### MATERIALS PROVIDED
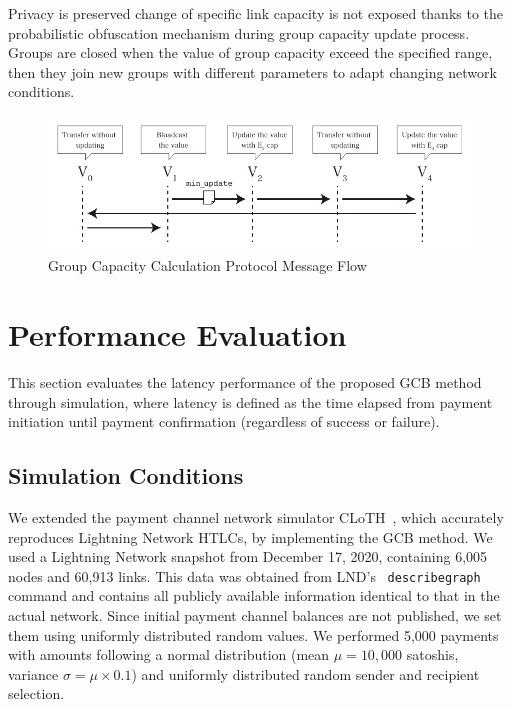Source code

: \documentclass[conference]{IEEEtran}
\begin{document}
Privacy is preserved change of specific link capacity is not exposed thanks to the probabilistic obfuscation mechanism during group capacity update process.
Groups are closed when the value of group capacity exceed the specified range, then they join new groups with different parameters to adapt changing network conditions.

\begin{figure}[htbp]
	\centerline{\includegraphics[width=\linewidth]{fig/group_cap_handover}}
	\caption{Group Capacity Calculation Protocol Message Flow}
	\label{fig:group_cap_handover}
\end{figure}

\section{Performance Evaluation}

This section evaluates the latency performance of the proposed GCB method through simulation, where latency is defined as the time elapsed from payment initiation until payment confirmation (regardless of success or failure).

\subsection{Simulation Conditions}
We extended the payment channel network simulator CLoTH~\cite{CONOSCENTI2021100717}, which accurately reproduces Lightning Network HTLCs, by implementing the GCB method.
We used a Lightning Network snapshot from December 17, 2020, containing 6,005 nodes and 60,913 links.
This data was obtained from LND's~\cite{lnd} \texttt{describegraph} command and contains all publicly available information identical to that in the actual network.
Since initial payment channel balances are not published, we set them using uniformly distributed random values.
We performed 5,000 payments with amounts following a normal distribution (mean $\mu = 10,000$ satoshis, variance $\sigma = \mu \times 0.1$) and uniformly distributed random sender and recipient selection.
\end{document}
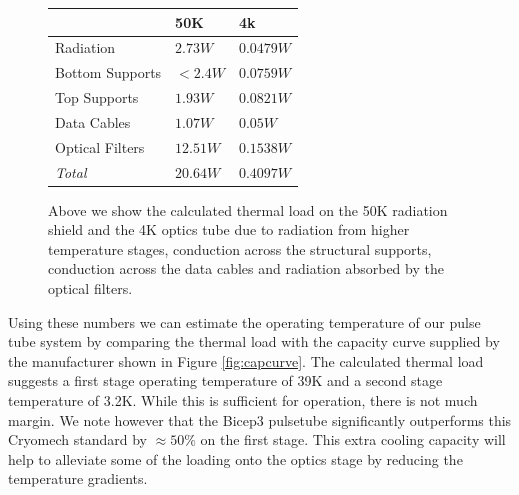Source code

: \documentclass[12pt]{article}
\begin{document}
\begin{figure}
	\center
	\begin{tabular}{|l||l||l|}
		\hline
		& \textbf{50K}  & \textbf{4k}\\
		\hline \hline
		Radiation & $2.73 W$ & $0.0479 W$\\
		Bottom Supports & $<2.4 W$ & $0.0759 W$\\
		Top Supports & $1.93 W$ & $0.0821 W$\\
		Data Cables & $1.07 W$ & $0.05 W$\\
		Optical Filters & $12.51 W$ & $0.1538 W$\\
		\hline
		\textit{Total} & $20.64 W$ & $0.4097 W$\\
		\hline
	\end{tabular}
	\caption{Above we show the calculated thermal load on the 50K radiation
	shield and the 4K optics tube due to radiation from higher temperature
	stages, conduction across the structural supports, conduction across the
	data cables and radiation absorbed by the optical filters.}
	\label{table:heatload}
\end{figure}


Using these numbers we can estimate the operating temperature of our pulse
tube system by comparing the thermal load with the capacity curve supplied by
the manufacturer shown in Figure \ref{fig:capcurve}. The calculated thermal
load suggests a first stage operating temperature of 39K and a second stage
temperature of 3.2K. While this is sufficient for operation, there is not much
margin. We note however that the Bicep3 pulsetube significantly outperforms
this Cryomech standard by $\approx 50\%$ on the first stage. This extra
cooling capacity will help to alleviate some of the loading onto the optics
stage by reducing the temperature gradients.
\end{document}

### WHAT TO PRODUCE
In the answer, return exactly the lines from the line containing "shield and the" to the end of the records above, and no others.

### RESULT FOR THIS TASK
	shield and the 4K optics tube due to radiation from higher temperature
	stages, conduction across the structural supports, conduction across the
	data cables and radiation absorbed by the optical filters.}
	\label{table:heatload}
\end{figure}


Using these numbers we can estimate the operating temperature of our pulse
tube system by comparing the thermal load with the capacity curve supplied by
the manufacturer shown in Figure \ref{fig:capcurve}. The calculated thermal
load suggests a first stage operating temperature of 39K and a second stage
temperature of 3.2K. While this is sufficient for operation, there is not much
margin. We note however that the Bicep3 pulsetube significantly outperforms
this Cryomech standard by $\approx 50\%$ on the first stage. This extra
cooling capacity will help to alleviate some of the loading onto the optics
stage by reducing the temperature gradients.
\end{document}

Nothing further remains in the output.